La storia del femminicidio di Roberta Siragusa, uccisa dal fidanzato a Caccamo
I fatti risalgono alla notte tra il 23 e il 24 gennaio 2021. Il corpo della giovane, 17 anni, fu trovato senza vita in un dirupo nei pressi del Monte San Calogero, a Caccamo, fuori Palermo. Era stato dato alle fiamme, ma intorno non c’erano tracce di alcun incendio. Una circostanza che aveva spinto gli inquirenti a cercare altrove: erano convinti che il delitto si fosse consumato in un altro luogo e che il cadavere semicarbonizzato della giovane fosse poi stato spostato.
Ne ebbero conferma quando, nel corso delle perlustrazioni, al campo sportivo poco lontano dal ritrovamento del corpo trovarono frammenti bruciati dei vestiti indossati dalla vittima. Stando a quanto ricostruito grazie alle testimonianze dei familiari, si scoprì che Roberta era uscita di casa per trascorrere una serata insieme agli amici e al fidanzato, Pietro Morreale, 21 anni. Su di lui, dopo i primi accertamenti, si concentrarono tutti i sospetti.
Era stato il giovane, infatti, ad indirizzare i carabinieri verso il luogo del ritrovamento. Secondo chi indagò al caso, al culmine di una lite avrebbe colpito la ragazza con un sasso, bruciandola viva. Lui aveva raccontato altro: aveva detto che la 17enne si era gettata dal dirupo volontariamente, dopo essersi buttata addosso della benzina. E aveva anche ribadito più volte che, per cercare di salvarla, si era ferito.
La sua auto era stata inquadrata dalle telecamere di sorveglianza installate nei pressi del campetto “incriminato” proprio nel corso dell’incendio e al suo interno furono trovate tracce “inequivocabili”, di sangue e benzina, ma anche una bottiglietta contenente liquido infiammabile, che lui aveva detto di portare con sé per alimentare la sua vespa. L’ipotesi è che abbia agito perché la giovane voleva lasciarlo: non poteva accettare di perderla.
La sentenza di primo grado e il processo d’Appello
Finito a processo con l’accusa di omicidio volontario aggravato e occultamento di cadavere, il 21enne è stato condannato all’ergastolo. Il legale che lo difende, l’avvocato Gaetano Giunta, ha però impugnato la sentenza di primo grado, facendo ricorso in Appello. Secondo lui, in pratica, sia il movente della gelosia – ricostruito dall’accusa – che l’aggravante della premeditazione (riconosciutagli insieme a quelle della relazione affettiva e della crudeltà) sarebbero insussistenti.
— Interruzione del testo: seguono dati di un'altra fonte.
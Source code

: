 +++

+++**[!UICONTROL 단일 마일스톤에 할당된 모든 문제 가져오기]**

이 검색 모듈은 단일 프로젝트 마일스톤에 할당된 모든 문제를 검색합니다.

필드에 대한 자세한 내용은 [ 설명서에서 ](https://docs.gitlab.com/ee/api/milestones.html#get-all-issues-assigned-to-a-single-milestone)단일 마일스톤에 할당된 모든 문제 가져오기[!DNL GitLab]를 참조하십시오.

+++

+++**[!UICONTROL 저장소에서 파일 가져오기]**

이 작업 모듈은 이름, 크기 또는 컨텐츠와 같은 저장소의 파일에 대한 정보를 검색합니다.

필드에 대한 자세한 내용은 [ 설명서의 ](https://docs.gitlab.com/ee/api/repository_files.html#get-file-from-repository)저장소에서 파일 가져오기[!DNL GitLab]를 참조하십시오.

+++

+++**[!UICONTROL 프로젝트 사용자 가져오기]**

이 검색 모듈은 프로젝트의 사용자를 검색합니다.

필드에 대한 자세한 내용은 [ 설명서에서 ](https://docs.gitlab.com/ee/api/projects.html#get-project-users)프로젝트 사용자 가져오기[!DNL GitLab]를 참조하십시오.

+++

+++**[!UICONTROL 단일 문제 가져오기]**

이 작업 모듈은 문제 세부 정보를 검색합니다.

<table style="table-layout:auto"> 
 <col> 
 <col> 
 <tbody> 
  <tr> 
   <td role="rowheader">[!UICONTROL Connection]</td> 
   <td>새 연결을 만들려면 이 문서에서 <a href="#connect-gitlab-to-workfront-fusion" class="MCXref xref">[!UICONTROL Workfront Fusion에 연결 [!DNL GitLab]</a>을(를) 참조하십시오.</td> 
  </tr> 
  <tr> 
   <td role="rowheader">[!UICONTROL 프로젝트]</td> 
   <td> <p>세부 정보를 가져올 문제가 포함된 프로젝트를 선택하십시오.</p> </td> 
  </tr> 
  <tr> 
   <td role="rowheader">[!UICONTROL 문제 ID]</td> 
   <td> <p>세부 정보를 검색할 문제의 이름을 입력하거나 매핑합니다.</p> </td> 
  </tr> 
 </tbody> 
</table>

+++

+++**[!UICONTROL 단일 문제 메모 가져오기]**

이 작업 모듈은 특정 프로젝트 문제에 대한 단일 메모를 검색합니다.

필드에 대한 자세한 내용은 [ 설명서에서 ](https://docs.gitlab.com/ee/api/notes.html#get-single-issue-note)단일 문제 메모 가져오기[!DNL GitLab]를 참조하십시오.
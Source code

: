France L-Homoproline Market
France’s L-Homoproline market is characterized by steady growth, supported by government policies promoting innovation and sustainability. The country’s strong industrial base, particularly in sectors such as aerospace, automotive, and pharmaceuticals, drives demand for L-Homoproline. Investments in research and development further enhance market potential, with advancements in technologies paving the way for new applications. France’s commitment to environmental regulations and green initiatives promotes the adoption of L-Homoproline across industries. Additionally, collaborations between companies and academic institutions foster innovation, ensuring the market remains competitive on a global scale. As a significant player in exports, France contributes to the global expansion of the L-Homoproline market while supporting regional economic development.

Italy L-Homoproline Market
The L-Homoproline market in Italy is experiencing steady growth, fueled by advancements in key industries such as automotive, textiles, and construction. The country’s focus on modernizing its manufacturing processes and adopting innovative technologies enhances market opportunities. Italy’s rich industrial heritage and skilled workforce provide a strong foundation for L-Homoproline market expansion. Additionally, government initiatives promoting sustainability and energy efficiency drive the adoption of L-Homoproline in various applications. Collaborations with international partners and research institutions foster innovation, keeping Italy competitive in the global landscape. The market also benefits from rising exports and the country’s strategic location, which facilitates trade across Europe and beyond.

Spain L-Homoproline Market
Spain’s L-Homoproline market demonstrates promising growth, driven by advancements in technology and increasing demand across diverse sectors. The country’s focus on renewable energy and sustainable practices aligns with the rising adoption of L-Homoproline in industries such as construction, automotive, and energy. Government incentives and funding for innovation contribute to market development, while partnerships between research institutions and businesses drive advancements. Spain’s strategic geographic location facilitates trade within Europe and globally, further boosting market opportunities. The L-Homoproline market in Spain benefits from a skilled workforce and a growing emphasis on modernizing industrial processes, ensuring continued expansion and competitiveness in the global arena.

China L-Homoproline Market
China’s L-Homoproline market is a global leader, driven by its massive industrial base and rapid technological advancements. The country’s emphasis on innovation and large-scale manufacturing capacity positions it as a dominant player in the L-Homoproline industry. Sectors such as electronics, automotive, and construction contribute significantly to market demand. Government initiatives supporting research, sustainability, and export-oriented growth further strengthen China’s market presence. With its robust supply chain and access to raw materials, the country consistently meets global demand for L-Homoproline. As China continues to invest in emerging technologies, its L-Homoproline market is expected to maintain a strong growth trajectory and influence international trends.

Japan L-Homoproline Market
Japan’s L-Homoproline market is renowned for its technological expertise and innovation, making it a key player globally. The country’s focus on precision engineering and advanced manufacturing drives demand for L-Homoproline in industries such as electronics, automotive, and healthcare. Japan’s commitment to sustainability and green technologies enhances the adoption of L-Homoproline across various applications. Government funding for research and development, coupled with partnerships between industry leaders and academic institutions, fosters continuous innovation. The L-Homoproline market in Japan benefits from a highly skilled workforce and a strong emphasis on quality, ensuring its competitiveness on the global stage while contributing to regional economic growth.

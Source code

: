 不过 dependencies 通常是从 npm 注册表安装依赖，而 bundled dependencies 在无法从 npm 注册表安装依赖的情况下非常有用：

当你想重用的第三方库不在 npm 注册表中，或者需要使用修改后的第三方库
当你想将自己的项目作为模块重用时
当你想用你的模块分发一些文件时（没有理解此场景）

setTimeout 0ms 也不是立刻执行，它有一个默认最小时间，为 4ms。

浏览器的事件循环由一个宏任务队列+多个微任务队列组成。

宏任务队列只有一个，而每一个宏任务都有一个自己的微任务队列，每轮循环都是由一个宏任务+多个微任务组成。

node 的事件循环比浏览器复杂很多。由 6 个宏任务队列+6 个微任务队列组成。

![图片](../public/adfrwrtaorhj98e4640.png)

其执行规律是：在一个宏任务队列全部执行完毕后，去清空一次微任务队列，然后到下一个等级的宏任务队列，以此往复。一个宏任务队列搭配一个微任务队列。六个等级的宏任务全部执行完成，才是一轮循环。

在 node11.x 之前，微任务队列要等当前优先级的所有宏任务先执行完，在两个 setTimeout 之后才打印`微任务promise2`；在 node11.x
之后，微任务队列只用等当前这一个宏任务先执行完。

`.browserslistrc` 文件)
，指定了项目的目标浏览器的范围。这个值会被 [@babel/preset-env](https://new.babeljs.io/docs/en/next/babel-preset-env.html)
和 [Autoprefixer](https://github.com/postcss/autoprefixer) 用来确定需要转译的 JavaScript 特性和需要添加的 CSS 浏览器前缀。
Il primo perché pare che il giovane non avesse mai avuto atteggiamenti violenti e possessivi. Una versione che cozza con quella che emerge dalle motivazioni della sentenza con cui è stato condannato, nella quale si citerebbero ben 33 episodi di violenza: l’ultimo qualche giorno prima dell’omicidio, quando sarebbe arrivato a stringere una corda attorno al collo della giovane. La seconda (la premeditazione) perché sarebbe stata la 17enne ad insistere per uscire, la sera in cui morì.
Il nuovo processo si aprirà domani, 9 ottobre. Per l’occasione i familiari di Roberta, costituitisi parte civile, saranno assistiti dagli avvocati Sergio Burgio, Giuseppe Canzone, Giovanni Castronovo e Simona La Verde. La loro speranza è che il verdetto del primo grado venga confermato. Con queste parole l’avevano commentato, l’ottobre dello scorso anno:
Non ci aspettavamo meno dell’ergastolo. Ora Roberta può riposare in pace, giustizia è fatta.
Ma si auguravano anche nuove indagini, per cercare i presunti complici del giovane: fin dall’inizio il sospetto è che non abbia fatto tutto da solo.